US-based pop-up museum aims to create a platform for young Guyanese artists
Ashvini (right) and Ush (left)
Ashvini (right) and Ush (left)

WITH the aim of preserving the rich Guyanese culture, US-based Guyanese twin sisters, Ashvini and Ush Persaud founded the non-profit organisation, Green Fashion, Art & Design Museum (Green Fad Museum) to achieve this goal while also putting other Caribbean cultures on the map.

In an interview with the Guyana Chronicle, Ashvini said that the pop-up museum intends to work with emerging Guyanese artists to provide them with a platform to showcase their talents, both on the regional and international level.

She said that the inspiration for this initiative did not only emerge from the love of art and fashion, but also because there are meaningful stories behind Caribbean culture.
The founder further added that the formation of Green Fad Museum resulted from the need for a safe space where individuals could discuss and share artworks that reflect sustainability, diversity, and inclusivity.

When asked why she decided to exhibit Guyanese culture to America, Ashvini said: “We have a large diaspora…and we want to give back to our own upbringing, our teachers, our country, our homeland.”
She affirmed that moving to another country did not mean she and her twin sister had to abandon their homeland.
Ashvini then drew attention to the reality that some art and culture have been lost over the generations to those who immigrated to western civilisation and lacked a strong sense of cultural identity.
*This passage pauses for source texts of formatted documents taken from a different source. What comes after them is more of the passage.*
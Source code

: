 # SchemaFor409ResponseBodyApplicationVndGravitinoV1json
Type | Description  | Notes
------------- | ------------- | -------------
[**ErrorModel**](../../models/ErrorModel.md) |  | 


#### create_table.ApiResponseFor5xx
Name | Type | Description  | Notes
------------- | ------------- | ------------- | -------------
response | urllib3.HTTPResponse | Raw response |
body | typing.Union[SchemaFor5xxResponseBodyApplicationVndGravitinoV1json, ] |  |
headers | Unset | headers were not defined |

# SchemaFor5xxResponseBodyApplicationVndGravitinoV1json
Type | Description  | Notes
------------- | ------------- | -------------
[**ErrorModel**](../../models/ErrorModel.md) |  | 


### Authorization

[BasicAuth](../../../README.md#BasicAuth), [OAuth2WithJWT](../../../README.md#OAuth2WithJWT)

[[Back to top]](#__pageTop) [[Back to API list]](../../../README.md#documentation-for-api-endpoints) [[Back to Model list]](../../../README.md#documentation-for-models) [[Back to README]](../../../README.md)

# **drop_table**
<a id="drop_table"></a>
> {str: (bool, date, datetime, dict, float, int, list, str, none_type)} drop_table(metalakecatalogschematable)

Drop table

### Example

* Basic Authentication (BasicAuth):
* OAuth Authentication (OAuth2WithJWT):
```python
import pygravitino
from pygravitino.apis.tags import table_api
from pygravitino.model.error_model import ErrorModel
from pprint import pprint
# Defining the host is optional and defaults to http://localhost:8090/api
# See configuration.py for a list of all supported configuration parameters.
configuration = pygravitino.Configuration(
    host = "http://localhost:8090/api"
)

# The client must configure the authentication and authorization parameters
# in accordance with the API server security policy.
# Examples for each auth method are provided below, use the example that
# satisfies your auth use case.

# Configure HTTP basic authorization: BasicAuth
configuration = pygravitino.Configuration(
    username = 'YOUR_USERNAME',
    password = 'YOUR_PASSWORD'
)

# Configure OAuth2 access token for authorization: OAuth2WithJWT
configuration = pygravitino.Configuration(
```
“It’s important to me to help with that preservation because I felt I had access to resources growing up in Guyana, and I had the privilege of being exposed to some of the greatest artistes in Guyana,” she said.
During a recent visit to her homeland, Guyana, she said that she was blown away by an array of unique arts and crafts from Georgetown and the hinterland communities.
Immediately, Ashvini said such talents should not go unrecognised and the museum is interested in displaying the unique crafts to the world.

Despite the COVID-19 pandemic’s widespread havoc, the museum overcame the challenges and even added fashion tribute masks to their Fashion Art Project in memory of everyone who was negatively affected and even lost their lives.
The International Museum of the Saree (IM of the Saree), one of the first and still most well-liked projects that the pop-up museum presented, was chosen because it brought together various groups, according to Ashvini, noting that the South Asian culture is quite diverse.
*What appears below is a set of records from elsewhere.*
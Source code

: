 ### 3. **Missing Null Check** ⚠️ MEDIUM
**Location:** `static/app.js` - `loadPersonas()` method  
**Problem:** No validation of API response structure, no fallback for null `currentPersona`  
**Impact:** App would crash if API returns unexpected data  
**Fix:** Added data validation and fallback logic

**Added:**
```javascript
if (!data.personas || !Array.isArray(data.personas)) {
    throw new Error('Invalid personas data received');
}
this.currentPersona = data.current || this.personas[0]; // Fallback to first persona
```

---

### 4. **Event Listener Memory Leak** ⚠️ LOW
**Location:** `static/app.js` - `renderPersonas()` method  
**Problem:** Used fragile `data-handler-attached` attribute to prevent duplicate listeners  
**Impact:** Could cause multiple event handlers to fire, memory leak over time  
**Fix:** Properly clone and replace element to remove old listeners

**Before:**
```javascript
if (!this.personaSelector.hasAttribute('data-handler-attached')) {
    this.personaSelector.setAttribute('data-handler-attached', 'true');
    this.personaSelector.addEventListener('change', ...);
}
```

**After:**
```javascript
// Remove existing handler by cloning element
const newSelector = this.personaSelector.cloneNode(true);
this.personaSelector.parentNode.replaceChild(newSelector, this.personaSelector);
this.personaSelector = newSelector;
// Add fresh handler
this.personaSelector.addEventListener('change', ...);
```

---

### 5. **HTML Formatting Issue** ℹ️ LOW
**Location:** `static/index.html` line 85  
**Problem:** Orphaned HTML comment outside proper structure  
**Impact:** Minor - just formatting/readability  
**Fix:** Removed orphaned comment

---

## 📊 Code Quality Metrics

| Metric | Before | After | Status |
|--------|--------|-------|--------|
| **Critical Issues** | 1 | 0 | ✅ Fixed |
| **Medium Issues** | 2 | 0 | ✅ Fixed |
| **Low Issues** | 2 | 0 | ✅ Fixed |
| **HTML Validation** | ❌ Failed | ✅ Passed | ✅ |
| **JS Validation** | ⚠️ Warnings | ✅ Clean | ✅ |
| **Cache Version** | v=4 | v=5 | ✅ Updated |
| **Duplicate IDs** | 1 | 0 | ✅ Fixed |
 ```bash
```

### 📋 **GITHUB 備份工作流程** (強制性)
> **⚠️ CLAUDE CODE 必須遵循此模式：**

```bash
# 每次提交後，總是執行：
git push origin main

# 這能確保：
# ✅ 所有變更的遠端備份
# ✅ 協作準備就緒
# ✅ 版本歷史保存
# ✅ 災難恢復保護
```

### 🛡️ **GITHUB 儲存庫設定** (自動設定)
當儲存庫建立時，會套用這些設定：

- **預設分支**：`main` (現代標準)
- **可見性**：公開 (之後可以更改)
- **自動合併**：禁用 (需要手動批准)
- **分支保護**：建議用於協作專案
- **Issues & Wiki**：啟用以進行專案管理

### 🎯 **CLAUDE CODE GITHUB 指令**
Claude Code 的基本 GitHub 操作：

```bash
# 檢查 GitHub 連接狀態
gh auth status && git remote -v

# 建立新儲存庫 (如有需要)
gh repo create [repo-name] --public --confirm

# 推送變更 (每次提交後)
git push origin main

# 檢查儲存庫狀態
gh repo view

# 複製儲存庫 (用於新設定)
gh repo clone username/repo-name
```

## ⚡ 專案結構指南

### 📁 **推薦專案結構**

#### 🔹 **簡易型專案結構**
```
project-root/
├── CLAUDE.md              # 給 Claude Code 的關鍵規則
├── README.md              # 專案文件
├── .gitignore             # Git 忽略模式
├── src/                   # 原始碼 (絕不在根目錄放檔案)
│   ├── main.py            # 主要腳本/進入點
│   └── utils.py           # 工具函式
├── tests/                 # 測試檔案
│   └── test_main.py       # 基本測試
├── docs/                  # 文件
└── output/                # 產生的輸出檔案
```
Additionally, there is the ‘2 Organic Apples’ exhibit which made waves in the museum for its meaningful message.
Created by T. Kowalski, the fine art painting illustrates a young Polish patient’s battle with cancer, his love for apples, and his parting message for the world. The exhibit became a cancer awareness fashion art homage.
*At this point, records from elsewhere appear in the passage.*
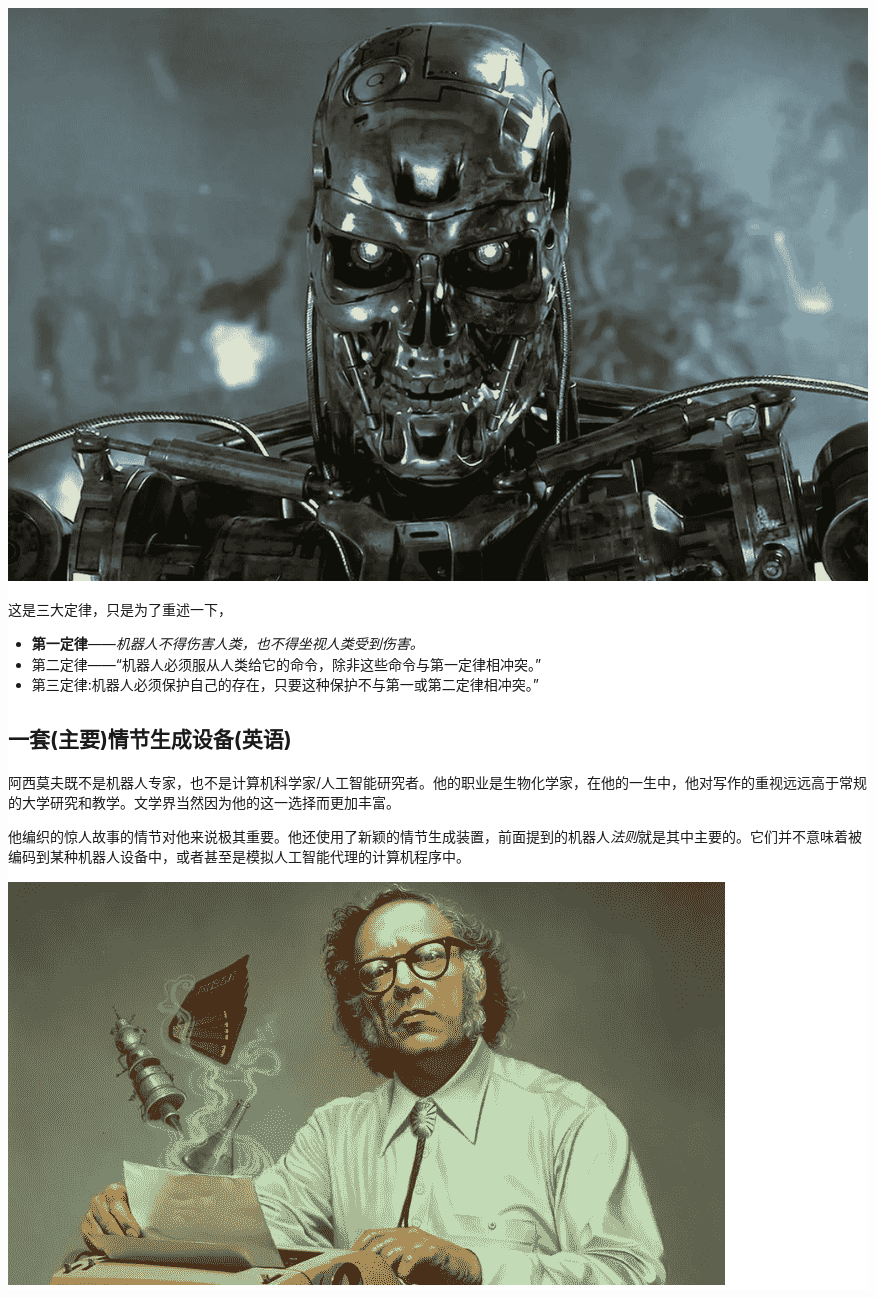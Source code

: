 ![](img/ad2ef8e34d5f4bb2293aaec7a0430483.png)

这是三大定律，只是为了重述一下，

*   **第一定律**——*机器人不得伤害人类，也不得坐视人类受到伤害。*
*   第二定律——“机器人必须服从人类给它的命令，除非这些命令与第一定律相冲突。”
*   第三定律:机器人必须保护自己的存在，只要这种保护不与第一或第二定律相冲突。”

## 一套(主要)情节生成设备(英语)

阿西莫夫既不是机器人专家，也不是计算机科学家/人工智能研究者。他的职业是生物化学家，在他的一生中，他对写作的重视远远高于常规的大学研究和教学。文学界当然因为他的这一选择而更加丰富。

他编织的惊人故事的情节对他来说极其重要。他还使用了新颖的情节生成装置，前面提到的机器人*法则*就是其中主要的。它们并不意味着被编码到某种机器人设备中，或者甚至是模拟人工智能代理的计算机程序中。

![](img/58f070521fe2a345670baad2ce3cc681.png)
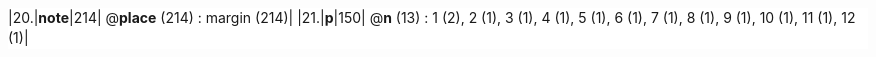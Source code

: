 |20.|__note__|214| @__place__ (214) : margin (214)|
|21.|__p__|150| @__n__ (13) : 1 (2), 2 (1), 3 (1), 4 (1), 5 (1), 6 (1), 7 (1), 8 (1), 9 (1), 10 (1), 11 (1), 12 (1)|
One of the unique paintings

There are two green apples in the artwork. The man’s final desire was for people to pay attention to what is put in their food, to be accountable for what they eat, and to accept responsibility for what they consume.
Apart from the Guyanese community, she said that Green Fad is also receiving tremendous support from the international community for its mission to showcase the uniqueness of Caribbean culture.

Among the many Guyanese designers, the museum has teamed up with, she reflected on the partnership with Michele Cole, and according to Ashvini, it was one of the organisation’s most loved collaborations to date. The twins collaborated with Guyanese designer Cole to produce a spectacular and culturally varied evening as well as a wedding gown line for their Oil in Guyana Project in honour of Guyana’s 50th Republic Anniversary.

The museum displays historical eco-friendly arts and crafts for people of all ages, including Guyanese-made hand or custom figurines, toys, tourism-ready clothing, eco-friendly bags, and paintings turned into paint to print fashion with drop shipping for a contemporary yet abstract historical perspective of Guyana.